RAW DATA
__________________________________________________
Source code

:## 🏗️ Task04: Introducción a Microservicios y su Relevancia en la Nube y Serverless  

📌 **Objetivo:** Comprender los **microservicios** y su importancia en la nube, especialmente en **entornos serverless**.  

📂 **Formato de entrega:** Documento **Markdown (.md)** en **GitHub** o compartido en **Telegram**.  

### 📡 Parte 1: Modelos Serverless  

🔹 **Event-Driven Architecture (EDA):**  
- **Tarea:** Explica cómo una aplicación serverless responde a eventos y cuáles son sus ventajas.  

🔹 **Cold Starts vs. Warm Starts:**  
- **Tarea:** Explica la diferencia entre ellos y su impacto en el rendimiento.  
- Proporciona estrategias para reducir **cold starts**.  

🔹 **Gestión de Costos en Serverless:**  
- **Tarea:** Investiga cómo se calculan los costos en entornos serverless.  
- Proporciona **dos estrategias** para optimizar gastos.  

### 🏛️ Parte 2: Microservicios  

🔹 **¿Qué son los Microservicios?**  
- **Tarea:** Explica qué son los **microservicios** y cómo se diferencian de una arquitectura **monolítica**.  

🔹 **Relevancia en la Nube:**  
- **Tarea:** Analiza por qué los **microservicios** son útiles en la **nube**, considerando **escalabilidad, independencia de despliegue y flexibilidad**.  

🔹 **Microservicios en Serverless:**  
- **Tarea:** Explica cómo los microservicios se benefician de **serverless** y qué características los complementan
__________________________________________________
ACTIVITY
Please reproduce, exactly as written, the lines of the records from the first line through the one containing "### 📡 Parte 1: Modelos Serverless".

PROBLEM SOLUTION
Source code

:## 🏗️ Task04: Introducción a Microservicios y su Relevancia en la Nube y Serverless  

📌 **Objetivo:** Comprender los **microservicios** y su importancia en la nube, especialmente en **entornos serverless**.  

📂 **Formato de entrega:** Documento **Markdown (.md)** en **GitHub** o compartido en **Telegram**.  

### 📡 Parte 1: Modelos Serverless  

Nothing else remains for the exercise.